I’ve tried many pie crust recipes. Butter, oil, lard, pressed, rolled, kneaded, and have come up with what I believe to be the best. It’s exquisitely flaky and so delectable. It’s easy to roll out even though still, after probably hundreds of pies, I cannot roll a perfect circle. Sometimes it even falls apart a little when I transfer it to the plate. That’s ok. Perfect is overrated. Make the crust.

My recipe for an almost perfect double crust:

3 cups flour

1 and 1/2 cups lard (may use shortening if lard isn’t something you happen to have, although it’s now easy to find in most grocery stores. And I really feel it does make a difference)

Pinch of salt

1 egg, beaten with a fork

1 Tbsp vinegar (white or apple cider works)

4 Tbsp cold water


Combine the flour and salt in a mixing bowl. Can I just say how much I love my Anchor canisters? They hold so much more than traditional kitchen canisters.  Cut in the lard with two butter knives (important!) using a scissor type action (hold a knife in each hand and make scissor – like motions through the flour) until the mixture is reduced to pea sized crumbles.

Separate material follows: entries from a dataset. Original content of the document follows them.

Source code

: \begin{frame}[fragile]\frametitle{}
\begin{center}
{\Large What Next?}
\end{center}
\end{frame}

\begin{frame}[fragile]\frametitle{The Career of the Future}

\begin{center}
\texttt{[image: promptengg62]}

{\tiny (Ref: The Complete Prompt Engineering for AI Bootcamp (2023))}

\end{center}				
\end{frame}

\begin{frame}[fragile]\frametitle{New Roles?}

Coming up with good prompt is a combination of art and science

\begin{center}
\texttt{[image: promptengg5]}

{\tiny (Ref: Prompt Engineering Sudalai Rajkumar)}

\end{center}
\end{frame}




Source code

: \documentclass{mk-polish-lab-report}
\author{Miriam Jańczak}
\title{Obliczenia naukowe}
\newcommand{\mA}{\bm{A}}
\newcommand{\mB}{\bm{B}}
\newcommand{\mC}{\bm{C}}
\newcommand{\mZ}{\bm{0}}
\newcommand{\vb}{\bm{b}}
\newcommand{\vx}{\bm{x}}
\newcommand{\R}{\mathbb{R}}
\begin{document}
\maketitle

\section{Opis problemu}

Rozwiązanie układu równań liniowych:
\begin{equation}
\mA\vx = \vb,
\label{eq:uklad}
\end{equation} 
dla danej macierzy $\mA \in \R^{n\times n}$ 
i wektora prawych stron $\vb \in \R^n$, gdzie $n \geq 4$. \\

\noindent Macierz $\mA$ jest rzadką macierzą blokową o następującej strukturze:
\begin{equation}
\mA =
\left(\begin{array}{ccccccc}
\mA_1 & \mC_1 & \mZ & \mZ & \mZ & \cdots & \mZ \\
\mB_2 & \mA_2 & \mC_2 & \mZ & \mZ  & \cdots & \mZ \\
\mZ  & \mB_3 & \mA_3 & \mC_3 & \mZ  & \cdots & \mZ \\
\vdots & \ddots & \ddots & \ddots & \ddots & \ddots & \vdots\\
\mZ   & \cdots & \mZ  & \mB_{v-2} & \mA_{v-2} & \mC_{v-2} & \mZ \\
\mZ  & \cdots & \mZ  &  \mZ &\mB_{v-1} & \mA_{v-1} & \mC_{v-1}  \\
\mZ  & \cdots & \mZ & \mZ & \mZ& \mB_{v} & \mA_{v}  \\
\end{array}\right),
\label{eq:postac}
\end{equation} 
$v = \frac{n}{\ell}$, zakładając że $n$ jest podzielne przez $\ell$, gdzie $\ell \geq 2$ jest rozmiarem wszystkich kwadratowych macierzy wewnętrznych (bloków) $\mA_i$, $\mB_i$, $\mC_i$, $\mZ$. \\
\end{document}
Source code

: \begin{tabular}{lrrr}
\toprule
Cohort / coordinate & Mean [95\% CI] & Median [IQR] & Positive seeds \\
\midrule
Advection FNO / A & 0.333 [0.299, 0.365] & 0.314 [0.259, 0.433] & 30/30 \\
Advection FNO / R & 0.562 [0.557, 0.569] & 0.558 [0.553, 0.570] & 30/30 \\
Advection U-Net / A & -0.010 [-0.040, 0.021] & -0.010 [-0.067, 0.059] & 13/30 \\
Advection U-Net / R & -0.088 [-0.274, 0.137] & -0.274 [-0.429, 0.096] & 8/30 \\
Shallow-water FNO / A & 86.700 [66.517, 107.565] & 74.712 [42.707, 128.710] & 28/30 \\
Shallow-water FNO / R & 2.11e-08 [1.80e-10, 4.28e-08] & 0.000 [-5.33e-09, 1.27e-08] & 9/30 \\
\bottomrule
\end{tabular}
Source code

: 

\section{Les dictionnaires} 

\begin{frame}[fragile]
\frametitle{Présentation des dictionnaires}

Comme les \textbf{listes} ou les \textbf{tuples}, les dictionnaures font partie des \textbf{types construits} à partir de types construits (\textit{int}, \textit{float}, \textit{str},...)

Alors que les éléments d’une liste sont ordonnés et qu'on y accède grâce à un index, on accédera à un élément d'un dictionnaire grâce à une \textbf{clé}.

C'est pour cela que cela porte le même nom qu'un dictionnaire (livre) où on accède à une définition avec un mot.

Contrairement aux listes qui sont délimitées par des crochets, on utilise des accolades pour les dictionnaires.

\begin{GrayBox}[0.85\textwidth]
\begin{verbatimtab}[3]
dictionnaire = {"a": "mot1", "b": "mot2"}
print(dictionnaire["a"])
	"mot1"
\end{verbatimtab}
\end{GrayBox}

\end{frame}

In a separate, smaller bowl, mix the egg, vinegar and water with a fork. Slowly pour this mixture into the flour/lard. Mix again with the knives until incorporated.

Roll out on a floured surface into a circle of approx 12-14 inches. Wrap a portion of dough around the rolling pin for easier transfer to the pie plate. Once in the plate good edges under and flute. Prior to folding, you may trim any edges that are super long.

Follow directions for the specific pie you’re making whether you need to pre-bake the crust or not. Pictured is the aforementioned Shoo-Fly. I used this recipe:  I would describe it as a coffee cake- but a pie. It’s a Pennsylvania Dutch recipe and is traditionally served at breakfast, although any time’s a good time for Shoo Fly pie.

Pictured in the background is my Anchor Glass canister. I just love them to hold my flour and sugar. They’re classy and cute and hold a ton. This is the 1.5 gallon size.:

May your Father’s Day be blessed, pie or not.



One comment

  1. And it was delicious!!! Yum! Thanks for the Father’s Day love.